The thought experiment

In the last few months, I was thinking about my website again. I was wondering how hard would it be to create a Python script that given a bunch of “Page” objects would spit out all of the html content. This would give me the ability to introduce components that could be reused across the site and allow making modifications to a shared component much easier.

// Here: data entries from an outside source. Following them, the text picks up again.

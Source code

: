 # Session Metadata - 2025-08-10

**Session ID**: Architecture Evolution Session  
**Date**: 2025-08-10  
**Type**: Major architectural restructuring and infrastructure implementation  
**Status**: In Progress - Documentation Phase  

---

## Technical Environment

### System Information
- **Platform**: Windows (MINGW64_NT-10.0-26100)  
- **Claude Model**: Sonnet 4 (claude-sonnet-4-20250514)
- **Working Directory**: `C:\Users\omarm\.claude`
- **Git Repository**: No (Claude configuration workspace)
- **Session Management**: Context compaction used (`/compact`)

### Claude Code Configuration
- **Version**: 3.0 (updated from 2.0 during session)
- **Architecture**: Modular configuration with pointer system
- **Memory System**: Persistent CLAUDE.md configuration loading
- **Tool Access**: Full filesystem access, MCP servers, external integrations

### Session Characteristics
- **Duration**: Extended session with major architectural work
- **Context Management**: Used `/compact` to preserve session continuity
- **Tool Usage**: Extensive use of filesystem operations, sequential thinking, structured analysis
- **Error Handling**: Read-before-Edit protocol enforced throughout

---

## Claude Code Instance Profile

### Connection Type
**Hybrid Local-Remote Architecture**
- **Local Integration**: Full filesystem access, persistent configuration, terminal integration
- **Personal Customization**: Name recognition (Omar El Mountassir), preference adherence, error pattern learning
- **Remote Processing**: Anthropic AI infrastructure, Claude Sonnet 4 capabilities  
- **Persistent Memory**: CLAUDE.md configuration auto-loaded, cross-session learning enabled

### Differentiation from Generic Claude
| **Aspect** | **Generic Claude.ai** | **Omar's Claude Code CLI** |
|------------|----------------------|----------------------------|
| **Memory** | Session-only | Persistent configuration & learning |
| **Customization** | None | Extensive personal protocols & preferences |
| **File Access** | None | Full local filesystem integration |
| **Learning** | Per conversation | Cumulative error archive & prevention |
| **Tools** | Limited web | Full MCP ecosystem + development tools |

It turns out that I’m just very slow. The idea I had dreamt up was basically a static site generator, and as it turns out, there are many of these available. This led me down the path of static vs dynamic sites, and after looking at the differences, it became clear to me that this website can function completely statically. Thus using a static site generator would completely suit my needs.

Why Hugo

Hugo is one such static site generator and is the one I decided to use. It boasts fast build times measured in milliseconds and customisable shortcodes that neatly lined up with my idea of having customisable components. There are other static site generators that I could have used; I just happen to pick Hugo first and I have enjoyed using and customising it.

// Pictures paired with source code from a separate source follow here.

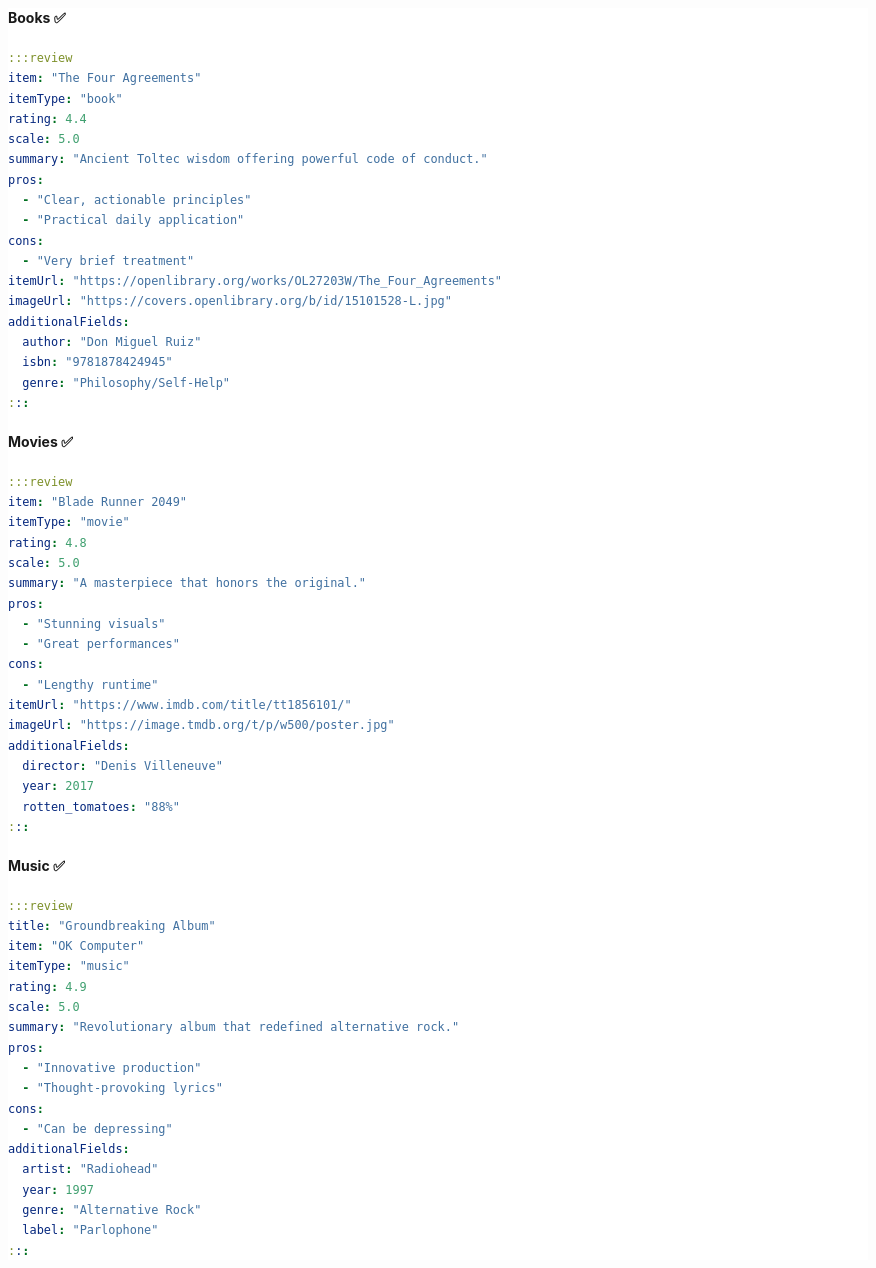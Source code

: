 #### Books ✅
```yaml
:::review
item: "The Four Agreements"
itemType: "book"
rating: 4.4
scale: 5.0
summary: "Ancient Toltec wisdom offering powerful code of conduct."
pros:
  - "Clear, actionable principles"
  - "Practical daily application"
cons:
  - "Very brief treatment"
itemUrl: "https://openlibrary.org/works/OL27203W/The_Four_Agreements"
imageUrl: "https://covers.openlibrary.org/b/id/15101528-L.jpg"
additionalFields:
  author: "Don Miguel Ruiz"
  isbn: "9781878424945"
  genre: "Philosophy/Self-Help"
:::
```

#### Movies ✅
```yaml
:::review
item: "Blade Runner 2049"
itemType: "movie"
rating: 4.8
scale: 5.0
summary: "A masterpiece that honors the original."
pros:
  - "Stunning visuals"
  - "Great performances"
cons:
  - "Lengthy runtime"
itemUrl: "https://www.imdb.com/title/tt1856101/"
imageUrl: "https://image.tmdb.org/t/p/w500/poster.jpg"
additionalFields:
  director: "Denis Villeneuve"
  year: 2017
  rotten_tomatoes: "88%"
:::
```

#### Music ✅
```yaml
:::review
title: "Groundbreaking Album"
item: "OK Computer"
itemType: "music"
rating: 4.9
scale: 5.0
summary: "Revolutionary album that redefined alternative rock."
pros:
  - "Innovative production"
  - "Thought-provoking lyrics"
cons:
  - "Can be depressing"
additionalFields:
  artist: "Radiohead"
  year: 1997
  genre: "Alternative Rock"
  label: "Parlophone"
:::
```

I’m really happy with Hugo, but I’m sure if I had picked Jekyll or any other popular static site generator, I would have been just as happy. Any of these solutions are better than manually maintaining the files.

Hugo has a number of built in features that make management pleasant. Using markdown makes creating content much easier than writing raw HTML. Built in image processing means I no longer need to resize images manually. Native support for categorising and pagination makes including such features in a site trivial. And then there are the shortcodes.


Shortcodes are a shorthand for components that I can include in the content markdown, and I can pass parameters into it from the markdown. This is especially useful for complex pieces of html that I want to keep standardised across the site, but I have no means of doing it in normal markdown.

Hugo provides quite a few shortcodes out of the box. But Hugo also provides quite a lot of flexibility when it comes to creating custom shortcodes, and I’ve had a blast tinkering with custom shortcodes to get them to behave as I want.


Hugo also has got an amazing set of documentation, and includes a very easy to follow guide to deploying with Netlify. I was able to set up a private repository on GitHub and with only a few steps, Netlify was deploying on the master branch. Moreover it had setup webhooks so that whenever I push into master, it will automatically start a new deploy. The end result was easy to setup and easy to maintain.

Moving forward

My experience with Hugo and Netlify has been excellent. I hope now that creating new content is much more about the content and not managing other pages that I will be able to post new stuff more frequently.